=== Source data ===
--
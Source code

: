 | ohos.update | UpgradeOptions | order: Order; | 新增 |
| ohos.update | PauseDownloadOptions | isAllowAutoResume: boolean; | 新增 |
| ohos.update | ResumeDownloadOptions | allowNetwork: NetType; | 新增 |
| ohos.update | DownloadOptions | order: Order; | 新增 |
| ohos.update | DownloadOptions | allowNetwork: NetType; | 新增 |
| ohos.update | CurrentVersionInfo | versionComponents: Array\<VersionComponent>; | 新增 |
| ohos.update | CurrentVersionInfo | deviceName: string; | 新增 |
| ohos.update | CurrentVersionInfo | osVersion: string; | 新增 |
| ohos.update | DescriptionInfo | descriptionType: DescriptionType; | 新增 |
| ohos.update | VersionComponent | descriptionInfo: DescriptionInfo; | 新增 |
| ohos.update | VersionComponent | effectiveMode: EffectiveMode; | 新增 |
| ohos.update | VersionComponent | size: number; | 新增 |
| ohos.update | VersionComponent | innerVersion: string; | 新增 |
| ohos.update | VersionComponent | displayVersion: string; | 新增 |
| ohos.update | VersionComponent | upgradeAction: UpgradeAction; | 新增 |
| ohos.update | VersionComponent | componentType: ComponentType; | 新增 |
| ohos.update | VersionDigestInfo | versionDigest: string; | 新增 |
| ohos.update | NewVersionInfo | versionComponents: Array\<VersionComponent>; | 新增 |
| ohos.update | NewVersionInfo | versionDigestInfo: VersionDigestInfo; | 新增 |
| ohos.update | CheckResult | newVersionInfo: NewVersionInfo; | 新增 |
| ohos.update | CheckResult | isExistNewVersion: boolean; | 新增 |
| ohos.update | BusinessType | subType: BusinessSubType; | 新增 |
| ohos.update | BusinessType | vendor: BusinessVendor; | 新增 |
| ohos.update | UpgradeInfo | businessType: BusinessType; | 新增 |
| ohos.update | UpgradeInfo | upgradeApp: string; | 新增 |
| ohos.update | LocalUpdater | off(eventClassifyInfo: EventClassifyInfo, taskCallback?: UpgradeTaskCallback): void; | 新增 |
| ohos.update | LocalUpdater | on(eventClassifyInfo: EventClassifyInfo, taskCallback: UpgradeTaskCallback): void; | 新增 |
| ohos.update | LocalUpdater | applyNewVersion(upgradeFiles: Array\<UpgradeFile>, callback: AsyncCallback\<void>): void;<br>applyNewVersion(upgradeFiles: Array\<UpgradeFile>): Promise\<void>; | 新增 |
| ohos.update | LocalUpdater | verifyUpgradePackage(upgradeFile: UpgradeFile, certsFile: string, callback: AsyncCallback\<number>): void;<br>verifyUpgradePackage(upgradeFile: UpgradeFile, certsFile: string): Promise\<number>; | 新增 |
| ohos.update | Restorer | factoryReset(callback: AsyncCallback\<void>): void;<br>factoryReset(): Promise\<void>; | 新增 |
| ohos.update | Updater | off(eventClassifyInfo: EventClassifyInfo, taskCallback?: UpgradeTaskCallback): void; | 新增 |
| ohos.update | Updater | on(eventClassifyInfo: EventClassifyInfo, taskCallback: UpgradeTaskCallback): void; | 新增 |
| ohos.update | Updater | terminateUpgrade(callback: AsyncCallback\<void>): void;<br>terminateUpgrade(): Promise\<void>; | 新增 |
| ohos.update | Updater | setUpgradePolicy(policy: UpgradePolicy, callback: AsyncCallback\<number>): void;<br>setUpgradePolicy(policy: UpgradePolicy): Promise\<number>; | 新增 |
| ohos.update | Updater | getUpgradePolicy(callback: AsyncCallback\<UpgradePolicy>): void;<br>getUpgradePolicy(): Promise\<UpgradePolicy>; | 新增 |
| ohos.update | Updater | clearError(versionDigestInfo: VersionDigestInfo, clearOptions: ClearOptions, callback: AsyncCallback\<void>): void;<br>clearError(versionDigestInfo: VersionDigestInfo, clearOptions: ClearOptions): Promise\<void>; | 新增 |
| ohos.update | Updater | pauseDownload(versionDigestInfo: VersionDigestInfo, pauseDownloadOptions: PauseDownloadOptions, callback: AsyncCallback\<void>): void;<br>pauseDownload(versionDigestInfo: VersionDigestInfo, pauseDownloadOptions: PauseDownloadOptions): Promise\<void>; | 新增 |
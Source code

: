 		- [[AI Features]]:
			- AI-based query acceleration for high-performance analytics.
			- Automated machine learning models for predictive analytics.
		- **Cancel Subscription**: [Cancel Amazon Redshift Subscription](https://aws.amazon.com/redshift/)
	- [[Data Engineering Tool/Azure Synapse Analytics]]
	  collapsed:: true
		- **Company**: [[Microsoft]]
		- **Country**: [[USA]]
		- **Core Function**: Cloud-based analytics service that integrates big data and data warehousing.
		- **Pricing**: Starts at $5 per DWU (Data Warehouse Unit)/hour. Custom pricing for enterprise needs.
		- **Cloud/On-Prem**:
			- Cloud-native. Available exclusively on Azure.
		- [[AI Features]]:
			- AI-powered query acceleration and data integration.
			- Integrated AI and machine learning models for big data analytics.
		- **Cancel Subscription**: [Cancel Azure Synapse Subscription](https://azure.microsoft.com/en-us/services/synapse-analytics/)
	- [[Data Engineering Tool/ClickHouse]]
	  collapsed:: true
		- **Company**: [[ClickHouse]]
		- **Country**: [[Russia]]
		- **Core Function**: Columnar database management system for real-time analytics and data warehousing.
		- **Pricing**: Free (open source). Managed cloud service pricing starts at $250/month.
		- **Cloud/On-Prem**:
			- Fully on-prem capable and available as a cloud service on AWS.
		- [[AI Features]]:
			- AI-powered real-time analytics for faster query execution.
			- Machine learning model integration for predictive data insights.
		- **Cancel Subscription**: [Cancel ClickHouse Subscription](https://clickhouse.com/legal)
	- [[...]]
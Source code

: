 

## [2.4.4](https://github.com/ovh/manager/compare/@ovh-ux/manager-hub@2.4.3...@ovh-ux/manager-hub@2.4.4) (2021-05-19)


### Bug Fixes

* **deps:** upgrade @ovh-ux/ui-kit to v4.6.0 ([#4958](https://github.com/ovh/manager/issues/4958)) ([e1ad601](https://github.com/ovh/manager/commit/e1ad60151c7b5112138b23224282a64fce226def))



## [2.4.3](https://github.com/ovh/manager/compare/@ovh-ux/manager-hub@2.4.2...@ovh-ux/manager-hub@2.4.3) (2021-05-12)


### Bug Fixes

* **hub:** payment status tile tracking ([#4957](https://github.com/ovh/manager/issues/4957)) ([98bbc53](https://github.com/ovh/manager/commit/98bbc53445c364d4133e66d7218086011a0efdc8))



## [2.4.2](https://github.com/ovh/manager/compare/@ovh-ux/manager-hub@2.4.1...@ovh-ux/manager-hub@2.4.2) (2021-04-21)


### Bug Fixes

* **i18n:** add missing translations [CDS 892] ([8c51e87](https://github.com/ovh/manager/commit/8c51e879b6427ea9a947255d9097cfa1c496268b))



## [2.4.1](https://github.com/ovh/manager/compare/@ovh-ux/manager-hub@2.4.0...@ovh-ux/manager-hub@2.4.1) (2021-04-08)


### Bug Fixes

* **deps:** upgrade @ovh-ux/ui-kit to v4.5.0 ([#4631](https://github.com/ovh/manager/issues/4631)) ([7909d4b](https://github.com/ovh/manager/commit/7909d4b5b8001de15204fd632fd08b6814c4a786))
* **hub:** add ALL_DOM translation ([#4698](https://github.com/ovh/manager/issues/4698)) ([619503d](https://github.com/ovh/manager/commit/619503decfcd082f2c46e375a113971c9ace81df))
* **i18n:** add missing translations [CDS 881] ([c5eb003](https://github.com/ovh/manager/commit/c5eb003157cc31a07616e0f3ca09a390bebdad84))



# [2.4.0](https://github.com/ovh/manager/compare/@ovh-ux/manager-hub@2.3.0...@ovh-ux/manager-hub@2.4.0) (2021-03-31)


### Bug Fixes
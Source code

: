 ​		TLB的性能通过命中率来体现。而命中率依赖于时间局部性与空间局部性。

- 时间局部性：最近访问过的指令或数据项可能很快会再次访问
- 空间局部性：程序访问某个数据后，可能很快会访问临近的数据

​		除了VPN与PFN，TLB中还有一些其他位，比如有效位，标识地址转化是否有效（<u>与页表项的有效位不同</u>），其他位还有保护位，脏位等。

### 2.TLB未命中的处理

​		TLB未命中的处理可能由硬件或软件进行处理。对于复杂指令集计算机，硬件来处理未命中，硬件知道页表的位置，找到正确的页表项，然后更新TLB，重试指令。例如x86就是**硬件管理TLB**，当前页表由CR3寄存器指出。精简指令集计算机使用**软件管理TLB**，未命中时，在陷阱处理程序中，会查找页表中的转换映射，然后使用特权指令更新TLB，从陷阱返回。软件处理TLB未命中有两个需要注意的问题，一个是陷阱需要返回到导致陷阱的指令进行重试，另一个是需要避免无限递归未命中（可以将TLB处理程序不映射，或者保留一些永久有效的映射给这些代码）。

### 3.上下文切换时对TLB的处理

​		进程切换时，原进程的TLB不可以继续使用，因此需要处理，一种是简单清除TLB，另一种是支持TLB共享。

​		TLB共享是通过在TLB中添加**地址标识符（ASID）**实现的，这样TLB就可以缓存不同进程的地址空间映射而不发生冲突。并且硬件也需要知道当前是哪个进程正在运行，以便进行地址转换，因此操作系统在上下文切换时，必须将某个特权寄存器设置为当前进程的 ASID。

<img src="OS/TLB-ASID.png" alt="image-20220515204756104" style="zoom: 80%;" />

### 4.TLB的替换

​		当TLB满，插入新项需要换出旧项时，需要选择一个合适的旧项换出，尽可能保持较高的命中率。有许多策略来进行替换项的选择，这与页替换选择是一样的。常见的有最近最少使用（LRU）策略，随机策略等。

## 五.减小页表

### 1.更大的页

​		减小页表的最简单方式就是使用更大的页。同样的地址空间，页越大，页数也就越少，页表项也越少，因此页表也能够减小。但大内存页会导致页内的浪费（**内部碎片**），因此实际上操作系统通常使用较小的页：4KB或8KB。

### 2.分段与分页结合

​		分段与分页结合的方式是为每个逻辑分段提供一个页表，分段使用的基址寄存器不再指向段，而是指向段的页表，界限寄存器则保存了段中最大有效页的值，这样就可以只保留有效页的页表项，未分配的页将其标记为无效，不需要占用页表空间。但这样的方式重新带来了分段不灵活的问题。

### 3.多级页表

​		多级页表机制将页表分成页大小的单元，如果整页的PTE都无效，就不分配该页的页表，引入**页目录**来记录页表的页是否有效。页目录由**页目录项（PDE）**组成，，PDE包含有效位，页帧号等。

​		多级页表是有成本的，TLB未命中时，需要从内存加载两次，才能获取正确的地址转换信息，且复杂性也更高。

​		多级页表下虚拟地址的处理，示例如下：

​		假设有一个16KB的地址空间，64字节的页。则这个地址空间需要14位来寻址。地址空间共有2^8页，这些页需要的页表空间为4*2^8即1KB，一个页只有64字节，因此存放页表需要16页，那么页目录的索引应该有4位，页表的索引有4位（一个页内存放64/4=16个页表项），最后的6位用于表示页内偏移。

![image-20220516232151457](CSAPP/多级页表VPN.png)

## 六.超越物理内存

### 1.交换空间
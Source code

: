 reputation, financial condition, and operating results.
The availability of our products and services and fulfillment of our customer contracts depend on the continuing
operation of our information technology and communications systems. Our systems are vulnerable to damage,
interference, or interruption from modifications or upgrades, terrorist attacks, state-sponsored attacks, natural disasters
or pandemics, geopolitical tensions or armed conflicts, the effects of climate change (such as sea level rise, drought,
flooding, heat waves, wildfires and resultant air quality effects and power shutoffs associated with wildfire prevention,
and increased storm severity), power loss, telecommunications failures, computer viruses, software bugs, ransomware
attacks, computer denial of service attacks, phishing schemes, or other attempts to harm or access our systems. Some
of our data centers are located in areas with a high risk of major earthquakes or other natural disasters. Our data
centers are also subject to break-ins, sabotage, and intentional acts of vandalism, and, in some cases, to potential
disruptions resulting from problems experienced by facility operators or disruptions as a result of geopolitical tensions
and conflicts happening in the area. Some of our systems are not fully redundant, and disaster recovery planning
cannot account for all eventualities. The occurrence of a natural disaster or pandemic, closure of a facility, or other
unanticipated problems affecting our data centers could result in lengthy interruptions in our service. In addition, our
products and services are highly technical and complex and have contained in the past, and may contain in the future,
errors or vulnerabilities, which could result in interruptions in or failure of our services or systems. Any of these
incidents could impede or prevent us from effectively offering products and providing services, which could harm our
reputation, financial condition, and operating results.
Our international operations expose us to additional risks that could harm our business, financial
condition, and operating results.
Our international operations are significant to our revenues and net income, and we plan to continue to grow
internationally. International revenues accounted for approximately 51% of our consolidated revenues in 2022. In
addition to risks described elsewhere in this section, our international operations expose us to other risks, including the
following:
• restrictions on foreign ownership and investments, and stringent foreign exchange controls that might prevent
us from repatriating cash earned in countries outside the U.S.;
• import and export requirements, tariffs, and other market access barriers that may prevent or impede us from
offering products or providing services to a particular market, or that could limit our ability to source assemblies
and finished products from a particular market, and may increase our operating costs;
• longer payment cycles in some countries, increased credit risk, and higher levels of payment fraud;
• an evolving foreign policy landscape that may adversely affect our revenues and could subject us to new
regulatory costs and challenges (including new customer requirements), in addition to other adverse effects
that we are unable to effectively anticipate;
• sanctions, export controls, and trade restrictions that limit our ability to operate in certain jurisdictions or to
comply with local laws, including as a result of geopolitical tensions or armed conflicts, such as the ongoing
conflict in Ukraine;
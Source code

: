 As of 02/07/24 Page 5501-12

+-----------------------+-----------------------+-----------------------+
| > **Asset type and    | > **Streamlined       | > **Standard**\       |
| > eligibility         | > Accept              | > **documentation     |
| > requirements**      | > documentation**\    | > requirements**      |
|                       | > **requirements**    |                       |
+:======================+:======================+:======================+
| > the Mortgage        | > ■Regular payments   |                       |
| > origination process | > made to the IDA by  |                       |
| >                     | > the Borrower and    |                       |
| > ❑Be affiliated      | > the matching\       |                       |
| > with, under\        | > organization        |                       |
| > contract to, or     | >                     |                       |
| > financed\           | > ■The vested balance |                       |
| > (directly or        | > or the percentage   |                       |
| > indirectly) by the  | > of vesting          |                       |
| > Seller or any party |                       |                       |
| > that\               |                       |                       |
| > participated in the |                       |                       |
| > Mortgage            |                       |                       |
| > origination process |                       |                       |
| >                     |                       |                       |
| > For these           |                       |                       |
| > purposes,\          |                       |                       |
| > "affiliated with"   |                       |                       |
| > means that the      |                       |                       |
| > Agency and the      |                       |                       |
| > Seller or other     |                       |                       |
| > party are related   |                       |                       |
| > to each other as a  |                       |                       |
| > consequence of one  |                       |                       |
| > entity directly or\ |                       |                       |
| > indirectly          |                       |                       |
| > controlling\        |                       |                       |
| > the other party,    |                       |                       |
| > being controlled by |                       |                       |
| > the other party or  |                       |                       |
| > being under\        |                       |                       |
--
=== TASK REQUIREMENTS ===
Your answer should consist solely of the lines above from the line with "regulatory costs and" to the line with "the Borrower and", both included, reproduced exactly.

=== EXPECTED ANSWER ===
regulatory costs and challenges (including new customer requirements), in addition to other adverse effects
that we are unable to effectively anticipate;
• sanctions, export controls, and trade restrictions that limit our ability to operate in certain jurisdictions or to
comply with local laws, including as a result of geopolitical tensions or armed conflicts, such as the ongoing
conflict in Ukraine;
Source code

: As of 02/07/24 Page 5501-12

+-----------------------+-----------------------+-----------------------+
| > **Asset type and    | > **Streamlined       | > **Standard**\       |
| > eligibility         | > Accept              | > **documentation     |
| > requirements**      | > documentation**\    | > requirements**      |
|                       | > **requirements**    |                       |
+:======================+:======================+:======================+
| > the Mortgage        | > ■Regular payments   |                       |
| > origination process | > made to the IDA by  |                       |
| >                     | > the Borrower and    |                       |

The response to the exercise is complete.